Aim of the task:
Among the entries below, one stretch runs from the line that contains "- 📊 Different" through the line that contains "### Key Insights". Repeat that stretch exactly, ends included, and only that.

Records for this task:
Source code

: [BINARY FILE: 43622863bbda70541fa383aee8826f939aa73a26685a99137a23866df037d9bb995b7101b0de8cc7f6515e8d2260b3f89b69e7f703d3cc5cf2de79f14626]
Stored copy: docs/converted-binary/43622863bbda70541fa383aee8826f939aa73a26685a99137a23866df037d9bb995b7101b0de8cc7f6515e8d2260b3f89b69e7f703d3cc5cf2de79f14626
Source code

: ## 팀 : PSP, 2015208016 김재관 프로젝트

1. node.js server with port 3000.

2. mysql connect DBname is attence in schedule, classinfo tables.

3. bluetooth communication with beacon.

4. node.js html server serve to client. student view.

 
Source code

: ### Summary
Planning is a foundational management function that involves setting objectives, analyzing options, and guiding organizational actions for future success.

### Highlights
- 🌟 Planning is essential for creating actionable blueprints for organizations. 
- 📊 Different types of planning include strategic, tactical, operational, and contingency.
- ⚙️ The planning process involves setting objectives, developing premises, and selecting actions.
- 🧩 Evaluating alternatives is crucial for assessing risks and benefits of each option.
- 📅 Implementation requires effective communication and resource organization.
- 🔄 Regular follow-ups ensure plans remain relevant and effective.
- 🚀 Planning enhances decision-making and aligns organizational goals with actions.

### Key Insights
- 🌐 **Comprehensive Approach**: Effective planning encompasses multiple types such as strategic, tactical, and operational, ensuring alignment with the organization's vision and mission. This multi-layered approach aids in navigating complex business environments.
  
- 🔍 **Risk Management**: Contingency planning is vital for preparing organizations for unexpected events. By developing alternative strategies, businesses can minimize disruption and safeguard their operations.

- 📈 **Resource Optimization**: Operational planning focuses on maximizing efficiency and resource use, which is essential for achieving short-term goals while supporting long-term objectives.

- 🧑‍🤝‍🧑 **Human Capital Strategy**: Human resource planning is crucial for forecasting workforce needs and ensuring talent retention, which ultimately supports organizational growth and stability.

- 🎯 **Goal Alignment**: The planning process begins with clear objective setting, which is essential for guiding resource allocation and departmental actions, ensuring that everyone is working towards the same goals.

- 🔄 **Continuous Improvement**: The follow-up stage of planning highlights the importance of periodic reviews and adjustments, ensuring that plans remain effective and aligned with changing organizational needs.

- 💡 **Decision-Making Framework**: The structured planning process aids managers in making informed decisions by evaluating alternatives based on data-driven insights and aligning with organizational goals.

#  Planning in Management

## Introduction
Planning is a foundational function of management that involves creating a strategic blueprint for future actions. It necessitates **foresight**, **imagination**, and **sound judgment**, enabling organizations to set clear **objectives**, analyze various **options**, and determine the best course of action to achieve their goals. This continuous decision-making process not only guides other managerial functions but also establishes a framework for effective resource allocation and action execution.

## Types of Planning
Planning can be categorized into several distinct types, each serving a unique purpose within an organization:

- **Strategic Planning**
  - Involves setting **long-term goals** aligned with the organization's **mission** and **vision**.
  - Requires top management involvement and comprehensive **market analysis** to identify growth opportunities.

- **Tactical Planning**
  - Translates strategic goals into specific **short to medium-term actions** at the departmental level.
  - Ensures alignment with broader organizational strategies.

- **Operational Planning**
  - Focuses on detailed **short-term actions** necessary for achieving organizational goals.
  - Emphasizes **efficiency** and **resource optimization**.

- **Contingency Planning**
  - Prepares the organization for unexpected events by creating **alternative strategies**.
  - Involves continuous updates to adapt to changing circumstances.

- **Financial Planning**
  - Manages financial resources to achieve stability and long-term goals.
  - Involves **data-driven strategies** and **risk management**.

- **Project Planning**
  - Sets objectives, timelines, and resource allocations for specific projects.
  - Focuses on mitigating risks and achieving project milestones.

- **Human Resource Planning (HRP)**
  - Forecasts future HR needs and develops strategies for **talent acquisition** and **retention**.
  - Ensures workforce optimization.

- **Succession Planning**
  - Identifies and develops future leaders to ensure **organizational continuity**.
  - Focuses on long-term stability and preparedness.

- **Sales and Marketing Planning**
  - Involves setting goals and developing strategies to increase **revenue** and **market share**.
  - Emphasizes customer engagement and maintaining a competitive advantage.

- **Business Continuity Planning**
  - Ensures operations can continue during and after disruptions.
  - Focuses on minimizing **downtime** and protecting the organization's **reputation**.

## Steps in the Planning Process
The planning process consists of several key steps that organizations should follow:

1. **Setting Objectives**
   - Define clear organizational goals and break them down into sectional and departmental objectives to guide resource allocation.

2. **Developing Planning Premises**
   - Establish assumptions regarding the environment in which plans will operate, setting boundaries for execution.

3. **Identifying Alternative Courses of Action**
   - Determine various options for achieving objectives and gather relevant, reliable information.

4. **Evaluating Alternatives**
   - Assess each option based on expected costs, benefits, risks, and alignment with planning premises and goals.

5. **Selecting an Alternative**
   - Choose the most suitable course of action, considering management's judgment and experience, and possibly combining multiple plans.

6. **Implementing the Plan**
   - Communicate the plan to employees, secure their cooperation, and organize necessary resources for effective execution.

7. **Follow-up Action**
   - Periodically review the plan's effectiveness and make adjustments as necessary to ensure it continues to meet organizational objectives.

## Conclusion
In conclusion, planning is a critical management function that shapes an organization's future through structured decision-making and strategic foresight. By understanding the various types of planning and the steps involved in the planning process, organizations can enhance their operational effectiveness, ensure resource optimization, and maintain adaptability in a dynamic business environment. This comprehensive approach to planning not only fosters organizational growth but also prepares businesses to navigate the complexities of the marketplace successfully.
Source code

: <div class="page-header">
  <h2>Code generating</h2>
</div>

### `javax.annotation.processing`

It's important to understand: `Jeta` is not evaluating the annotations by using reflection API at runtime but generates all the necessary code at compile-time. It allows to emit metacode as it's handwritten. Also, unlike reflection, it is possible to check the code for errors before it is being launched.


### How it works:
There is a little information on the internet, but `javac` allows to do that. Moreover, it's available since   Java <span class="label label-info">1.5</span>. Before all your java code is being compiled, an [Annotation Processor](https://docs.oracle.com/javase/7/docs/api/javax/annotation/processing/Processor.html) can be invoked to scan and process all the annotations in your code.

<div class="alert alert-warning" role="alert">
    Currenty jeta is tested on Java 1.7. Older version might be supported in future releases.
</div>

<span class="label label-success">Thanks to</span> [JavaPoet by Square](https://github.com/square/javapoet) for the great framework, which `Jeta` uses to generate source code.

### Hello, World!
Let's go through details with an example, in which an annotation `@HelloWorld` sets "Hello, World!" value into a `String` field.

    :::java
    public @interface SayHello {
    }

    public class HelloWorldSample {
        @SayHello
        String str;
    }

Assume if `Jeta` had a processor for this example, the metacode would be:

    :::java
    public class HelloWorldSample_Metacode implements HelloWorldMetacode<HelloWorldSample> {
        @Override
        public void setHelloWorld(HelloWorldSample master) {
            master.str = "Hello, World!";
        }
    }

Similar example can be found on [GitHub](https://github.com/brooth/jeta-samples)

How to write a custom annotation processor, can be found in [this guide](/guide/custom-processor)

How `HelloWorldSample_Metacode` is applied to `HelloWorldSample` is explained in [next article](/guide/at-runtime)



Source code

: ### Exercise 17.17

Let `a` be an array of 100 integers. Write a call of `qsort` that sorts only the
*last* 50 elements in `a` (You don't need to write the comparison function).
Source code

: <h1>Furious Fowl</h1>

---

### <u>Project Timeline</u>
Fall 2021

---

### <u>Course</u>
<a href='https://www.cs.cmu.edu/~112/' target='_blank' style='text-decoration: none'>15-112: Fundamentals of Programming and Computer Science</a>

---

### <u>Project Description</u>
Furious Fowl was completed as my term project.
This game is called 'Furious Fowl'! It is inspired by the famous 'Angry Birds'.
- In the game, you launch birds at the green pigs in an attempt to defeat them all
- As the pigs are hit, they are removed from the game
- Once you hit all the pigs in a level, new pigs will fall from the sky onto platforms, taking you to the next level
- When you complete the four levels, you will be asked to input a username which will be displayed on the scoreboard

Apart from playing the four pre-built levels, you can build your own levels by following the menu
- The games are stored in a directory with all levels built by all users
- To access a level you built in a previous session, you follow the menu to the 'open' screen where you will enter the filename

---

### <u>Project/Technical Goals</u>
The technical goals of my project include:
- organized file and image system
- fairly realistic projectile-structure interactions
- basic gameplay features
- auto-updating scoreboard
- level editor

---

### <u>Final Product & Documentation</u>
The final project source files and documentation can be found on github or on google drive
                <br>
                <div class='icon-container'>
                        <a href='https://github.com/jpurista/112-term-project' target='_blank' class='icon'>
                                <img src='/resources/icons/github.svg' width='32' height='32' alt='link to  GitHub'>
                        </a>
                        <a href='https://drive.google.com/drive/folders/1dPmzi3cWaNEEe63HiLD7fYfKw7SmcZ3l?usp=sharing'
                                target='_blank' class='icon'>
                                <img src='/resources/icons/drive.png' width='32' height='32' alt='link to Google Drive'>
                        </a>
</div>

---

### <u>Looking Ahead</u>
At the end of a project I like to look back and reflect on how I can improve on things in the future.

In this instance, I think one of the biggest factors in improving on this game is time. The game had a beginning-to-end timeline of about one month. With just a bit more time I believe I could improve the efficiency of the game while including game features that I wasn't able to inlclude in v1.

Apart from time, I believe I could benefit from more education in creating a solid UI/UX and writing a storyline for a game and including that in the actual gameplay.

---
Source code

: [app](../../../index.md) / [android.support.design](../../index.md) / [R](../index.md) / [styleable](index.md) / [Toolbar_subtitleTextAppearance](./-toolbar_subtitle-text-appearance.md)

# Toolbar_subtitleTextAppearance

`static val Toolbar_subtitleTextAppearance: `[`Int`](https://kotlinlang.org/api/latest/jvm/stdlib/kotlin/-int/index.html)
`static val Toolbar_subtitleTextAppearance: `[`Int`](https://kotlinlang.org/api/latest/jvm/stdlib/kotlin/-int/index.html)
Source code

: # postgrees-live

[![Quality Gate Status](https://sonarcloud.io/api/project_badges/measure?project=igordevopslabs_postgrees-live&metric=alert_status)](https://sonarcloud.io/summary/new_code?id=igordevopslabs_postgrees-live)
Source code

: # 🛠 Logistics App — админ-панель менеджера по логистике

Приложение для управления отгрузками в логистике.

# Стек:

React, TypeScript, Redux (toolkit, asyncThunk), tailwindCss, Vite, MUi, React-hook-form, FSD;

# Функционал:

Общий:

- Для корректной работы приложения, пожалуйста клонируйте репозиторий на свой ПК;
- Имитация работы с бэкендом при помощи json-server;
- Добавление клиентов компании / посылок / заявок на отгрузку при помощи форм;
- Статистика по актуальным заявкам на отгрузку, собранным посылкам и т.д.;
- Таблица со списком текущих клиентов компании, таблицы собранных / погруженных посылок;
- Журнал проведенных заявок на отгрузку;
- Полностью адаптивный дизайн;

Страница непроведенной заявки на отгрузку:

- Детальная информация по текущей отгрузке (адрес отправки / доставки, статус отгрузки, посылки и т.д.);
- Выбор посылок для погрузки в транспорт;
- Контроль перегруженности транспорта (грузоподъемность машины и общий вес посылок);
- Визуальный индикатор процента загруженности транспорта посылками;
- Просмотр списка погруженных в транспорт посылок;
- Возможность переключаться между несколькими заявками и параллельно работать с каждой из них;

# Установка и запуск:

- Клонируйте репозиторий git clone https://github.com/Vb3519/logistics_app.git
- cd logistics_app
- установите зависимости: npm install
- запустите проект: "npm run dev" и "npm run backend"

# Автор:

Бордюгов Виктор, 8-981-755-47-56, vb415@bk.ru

Result:
- 📊 Different types of planning include strategic, tactical, operational, and contingency.
- ⚙️ The planning process involves setting objectives, developing premises, and selecting actions.
- 🧩 Evaluating alternatives is crucial for assessing risks and benefits of each option.
- 📅 Implementation requires effective communication and resource organization.
- 🔄 Regular follow-ups ensure plans remain relevant and effective.
- 🚀 Planning enhances decision-making and aligns organizational goals with actions.

### Key Insights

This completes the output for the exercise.